DOD Cloud Computing Security Requirements Guide (SRG V.1, R.1)
Details the necessary security controls and requirements for cloud-based solutions at the Department of War (DOW).
Committee on National Security Systems Instruction (CNSSI) Number 1253, and Appendix F, Attachment 6 – Privacy Overlay
Provides guidance on security categorization and control selection for National Security Systems (NSS) under the NIST Risk Management Framework (RMF). Appendix F of the CNSSI provides guidance on tailoring security controls based on the assessed risk level of a specific NSS.
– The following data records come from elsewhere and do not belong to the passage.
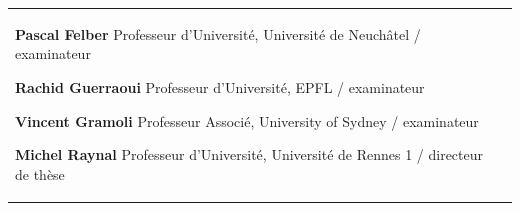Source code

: \begin{titlepage}
\begin{center}
\begin{minipage}{\glarg}
\begin{tabular}{p{7cm}p{10cm}}
\begin{minipage}{\plarg}
{\Large\bf Pascal Felber \vspace{0mm}\newline}
{ Professeur d'Universit{\'e},  Universit{\'e} de Neuch\^{a}tel \!/\! examinateur\vspace{-2mm}\newline}

{\Large\bf Rachid Guerraoui\vspace{0mm}\newline}
{ Professeur d'Universit{\'e}, EPFL \!/\! examinateur \vspace{-2mm}\newline}

{\Large\bf Vincent Gramoli \vspace{0mm}\newline}
{ Professeur Associ{\'e}, University of Sydney \!/\! examinateur\vspace{-2mm}\newline}

{\Large\bf Michel Raynal \vspace{0mm}\newline}
{ Professeur d'Universit{\'e}, Universit{\'e} de Rennes 1 \!/\! directeur de th\`ese\vspace{-2mm}\newline}



\end{minipage}
\end{tabular}

\end{minipage}
\end{center}
\end{titlepage}

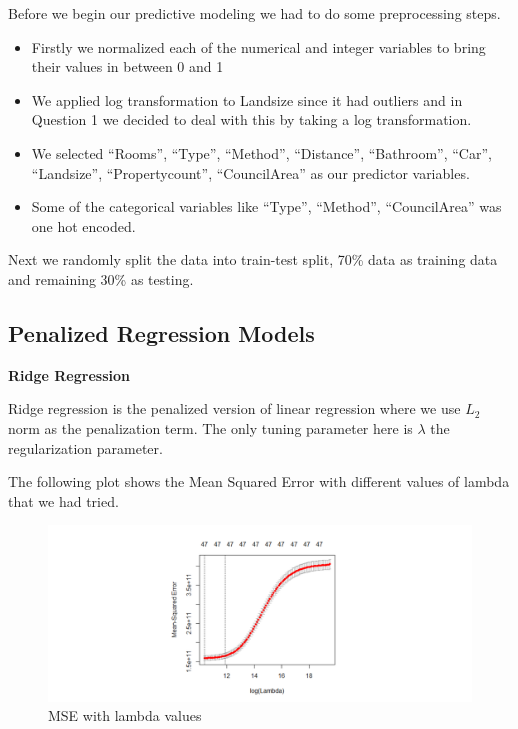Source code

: \documentclass[]{article}
\providecommand{\tightlist}{%
  \setlength{\itemsep}{0pt}\setlength{\parskip}{0pt}}
\begin{document}
Before we begin our predictive modeling we had to do some preprocessing
steps.

\begin{itemize}
\tightlist
\item
  Firstly we normalized each of the numerical and integer variables to
  bring their values in between 0 and 1
\item
  We applied log transformation to Landsize since it had outliers and in
  Question 1 we decided to deal with this by taking a log
  transformation.
\item
  We selected ``Rooms'', ``Type'', ``Method'', ``Distance'',
  ``Bathroom'', ``Car'', ``Landsize'', ``Propertycount'',
  ``CouncilArea'' as our predictor variables.
\item
  Some of the categorical variables like ``Type'', ``Method'',
  ``CouncilArea'' was one hot encoded.
\end{itemize}

Next we randomly split the data into train-test split, 70\% data as
training data and remaining 30\% as testing.

\subsection{Penalized Regression
Models}\label{penalized-regression-models}

\textbf{Ridge Regression}

Ridge regression is the penalized version of linear regression where we
use \(L_2\) norm as the penalization term. The only tuning parameter
here is \(\lambda\) the regularization parameter.

The following plot shows the Mean Squared Error with different values of
lambda that we had tried.

\begin{figure}
\centering
\includegraphics{Report_files/figure-latex/unnamed-chunk-14-1.pdf}
\caption{MSE with lambda values}
\end{figure}
\end{document}

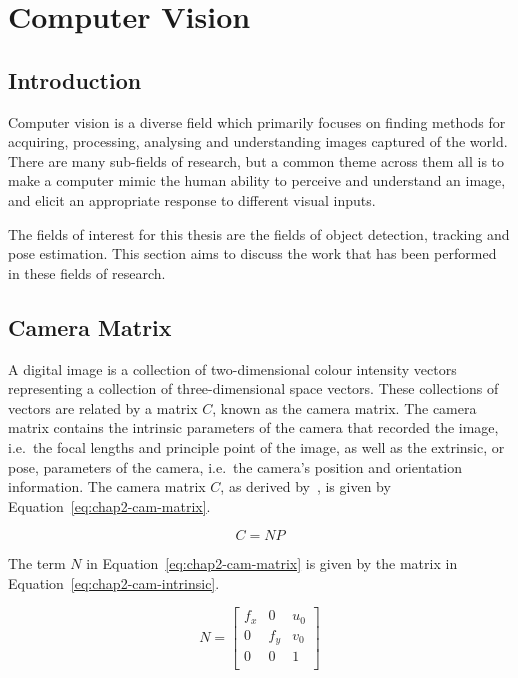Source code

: \section{Computer Vision}

\subsection{Introduction}

Computer vision is a diverse field which primarily focuses on finding methods for acquiring, processing, analysing and understanding images captured of the world. There are many sub-fields of research, but a common theme across them all is to make a computer mimic the human ability to perceive and understand an image, and elicit an appropriate response to different visual inputs. 

The fields of interest for this thesis are the fields of object detection, tracking and pose estimation. This section aims to discuss the work that has been performed in these fields of research.  

\subsection{Camera Matrix}

A digital image is a collection of two-dimensional colour intensity vectors representing a collection of three-dimensional space vectors. These collections of vectors are related by a matrix $C$, known as the camera matrix. The camera matrix contains the intrinsic parameters of the camera that recorded the image, i.e.\ the focal lengths and principle point of the image, as well as the extrinsic, or pose, parameters of the camera, i.e.\ the camera's position and orientation information. The camera matrix $C$, as derived by~\cite{heikkila1997four}, is given by Equation~\ref{eq:chap2-cam-matrix}.

\begin{equation}
  \label{eq:chap2-cam-matrix}
  C = 
  NP
\end{equation}

The term $N$ in Equation~\ref{eq:chap2-cam-matrix} is given by the matrix in Equation~\ref{eq:chap2-cam-intrinsic}.

\begin{equation}
  \label{eq:chap2-cam-intrinsic}
  N = 
  \begin{bmatrix}
    f_x & 0   & u_0 \\
    0   & f_y & v_0 \\
    0   & 0   & 1   \\
  \end{bmatrix}
\end{equation}

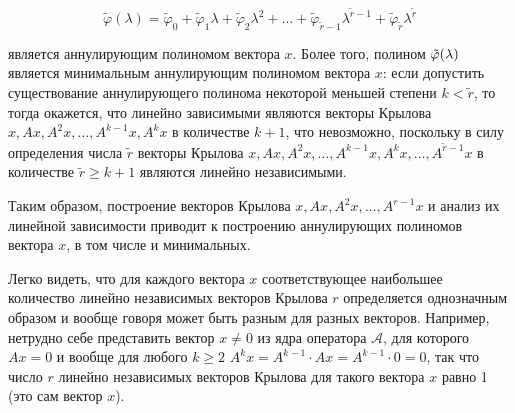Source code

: $$ \tilde \varphi ( \lambda ) =
	\tilde \varphi_0  + \tilde \varphi_1 \lambda + \tilde \varphi_2 \lambda^2 + \dots
		+ \tilde \varphi_{\tilde r - 1} \lambda^{\tilde r - 1}
		+ \tilde \varphi_{\tilde r} \lambda^{\tilde r} $$

является аннулирующим полиномом вектора $x$. Более того, полином $\tilde \varphi (\lambda)$ является минимальным аннулирующим полиномом
вектора $x$: если допустить существование аннулирующего полинома некоторой меньшей степени $k < \tilde r$, то тогда окажется, что линейно
зависимыми являются векторы Крылова $x, Ax, A^2x, \dots, A^{k-1}x, A^kx$ в количестве $k+1$, что невозможно, поскольку в силу определения
числа $\tilde r$ векторы Крылова $x, Ax, A^2x, \dots, A^{k-1}x, A^kx, \dots, A^{\tilde r-1}x$ в количестве $\tilde r \ge k+1$ являются
линейно независимыми.

Таким образом, построение векторов Крылова $x, Ax, A^2x, \dots, A^{r-1}x$ и анализ их линейной зависимости приводит к построению
аннулирующих полиномов вектора $x$, в том числе и минимальных.

Легко видеть, что для каждого вектора $x$ соответствующее наибольшее количество линейно независимых векторов Крылова $r$ определяется
однозначным образом и вообще говоря может быть разным для разных векторов. Например, нетрудно себе представить вектор $x \neq 0$
из ядра оператора $\mathcal A$, для которого $Ax = 0$ и вообще для любого $k \ge 2$ $A^kx = A^{k-1} \cdot Ax = A^{k-1} \cdot 0 = 0$,
так что число $r$ линейно независимых векторов Крылова для такого вектора $x$ равно 1 (это сам вектор $x$).
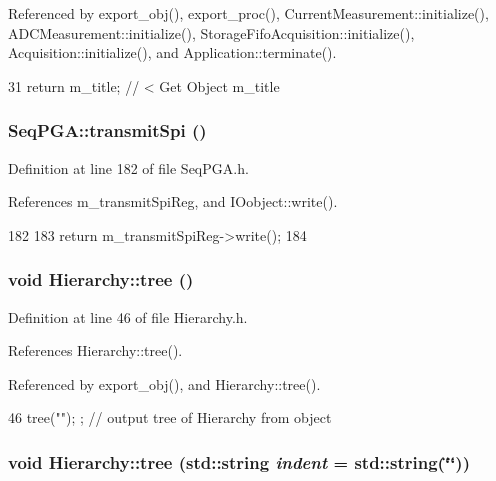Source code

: Referenced by export\_\-obj(), export\_\-proc(), CurrentMeasurement::initialize(), ADCMeasurement::initialize(), StorageFifoAcquisition::initialize(), Acquisition::initialize(), and Application::terminate().


\begin{DoxyCode}
31 { return m_title;      } // < Get Object m_title
\end{DoxyCode}
\hypertarget{classSeqPGA_a579b4ab222e1c4778640948fbf2a8805}{
\subsubsection[{transmitSpi}]{ SeqPGA::transmitSpi ()}}
\label{classSeqPGA_a579b4ab222e1c4778640948fbf2a8805}


Definition at line 182 of file SeqPGA.h.

References m\_\-transmitSpiReg, and IOobject::write().


\begin{DoxyCode}
182                            {
183     return m_transmitSpiReg->write();
184   }
\end{DoxyCode}
\hypertarget{classHierarchy_a594c294c5f60c230e106d522ed008212}{
\subsubsection[{tree}]{\setlength{\rightskip}{0pt plus 5cm}void Hierarchy::tree ()}}
\label{classHierarchy_a594c294c5f60c230e106d522ed008212}


Definition at line 46 of file Hierarchy.h.

References Hierarchy::tree().

Referenced by export\_\-obj(), and Hierarchy::tree().


\begin{DoxyCode}
46 { tree(""); };                     // output tree of Hierarchy from object
\end{DoxyCode}
\hypertarget{classHierarchy_a76e914b9a677a22a82deb74d892bf261}{
\subsubsection[{tree}]{\setlength{\rightskip}{0pt plus 5cm}void Hierarchy::tree (std::string {\em indent} = {\ttfamily std::string(\char`\"{}\char`\"{})})}}
\label{classHierarchy_a76e914b9a677a22a82deb74d892bf261}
DFARS 252.204-7012 – Safeguarding Covered Defense Information and Cyber Incident Reporting
A U.S. regulation requiring organizations providing goods or services to Department of War (DOW) agencies to implement controls defined in NIST 800-171, report cyber incidents within 72 hours, submit malicious software to the DOD Cyber Crime Center (DC3), and participate in DOD Cyber Incident damage assessment activities.
FAR 52.204-21 – Basic Safeguarding of Covered Contractor Information Systems
A U.S. regulation defining Federal Contract Information (FCI) and providing 15 required controls to safeguard Covered Contractor Information Systems.
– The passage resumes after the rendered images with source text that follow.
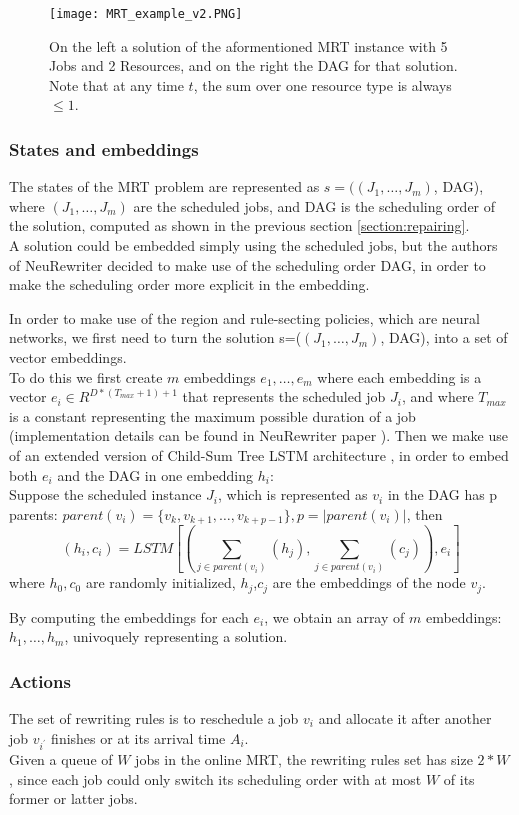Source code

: \documentclass[12pt]{article}
\begin{document}
\begin{figure}[H]
    \centering
    \texttt{[image: MRT\_example\_v2.PNG]}
    \caption{On the left a solution of the aformentioned MRT instance with 5 Jobs and 2 Resources, and on the right the DAG for that solution. Note that 
    at any time $t$, the sum over one resource type is always $\le 1$.}
    \label{img:mrt_example}
\end{figure}

\medbreak
\subsubsection{States and embeddings}
\label{sec:states_repairing}
The states of the MRT problem are represented as $s=((J_1,\dots,J_m)$, DAG), where $(J_1,\dots,J_m)$ are the scheduled jobs, and DAG is the scheduling order of the solution, computed as shown in the previous section \ref{section:repairing}.\\
A solution could be embedded simply using the scheduled jobs, but the authors of NeuRewriter decided to make use of the scheduling order DAG, in order to make the scheduling order more explicit in the embedding.

\medbreak
In order to make use of the region and rule-secting policies, which are neural networks, we first need to turn the solution s=($(J_1,\dots,J_m)$, DAG), into a set of vector embeddings.\\
To do this we first create $m$ embeddings $e_1,\dots,e_m$ where each embedding is a vector $e_i \in R^{D*(T_{max}+1)+1}$ that represents the scheduled job $J_i$, and where $T_{max}$ is a constant 
representing the maximum possible duration of a job (implementation details can be found in NeuRewriter paper \cite{neu_rewriter}). Then we make use of an extended version of Child-Sum Tree LSTM architecture \cite{lstm_tree}, in order to embed both $e_i$ and the DAG in one embedding $h_i$:\\
Suppose the scheduled instance $J_i$, which is represented as $v_i$ in the DAG has p parents: $parent(v_i) = \{v_k,v_{k+1},\dots,v_{k+p-1}\}, p = |parent(v_i)|$, then $$(h_i,c_i) = LSTM[(\sum_{j \in parent(v_i)}(h_j), \sum_{j \in parent(v_i)}(c_j)), e_i]$$
where $h_0, c_0$ are randomly initialized, $h_j$,$c_j$ are the embeddings of the node $v_j$.

By computing the embeddings for each $e_i$, we obtain an array of $m$ embeddings: $h_1,\dots,h_m$, univoquely representing a solution.

\medbreak
\subsubsection{Actions}
The set of rewriting rules is to reschedule a job $v_i$ and allocate it after another job $v_{i^{'}}$ finishes or at its arrival time $A_i$.\\
Given a queue of $W$ jobs in the online MRT, the rewriting rules set has size $2*W$, since each job could only switch its scheduling order with at most $W$ of its former or latter jobs. \cite{neu_rewriter}
\end{document}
International Traffic in Arms Regulations (ITAR)
A set of U.S. government regulations administered by the Directorate of Defense Trade Controls (DDTC) within the Department of State to control the export of defense articles, including hardware, software, technical data listed on the U.S. Munitions List (USML), defense services, and related technical data.
Export Administration Regulations (EAR)
A set of guidelines enforced by the Bureau of Industry and Security (BIS) to control the export, reexport, and transfer of commercial items with both commercial and military applications.
NIST-AI-600-1, Artificial Intelligence Risk Management Framework
Provides an open, transparent, and collaborative approach to generative AI use, focused on four primary considerations: Governance, Content Provenance, Pre-deployment Testing, and Incident Disclosure.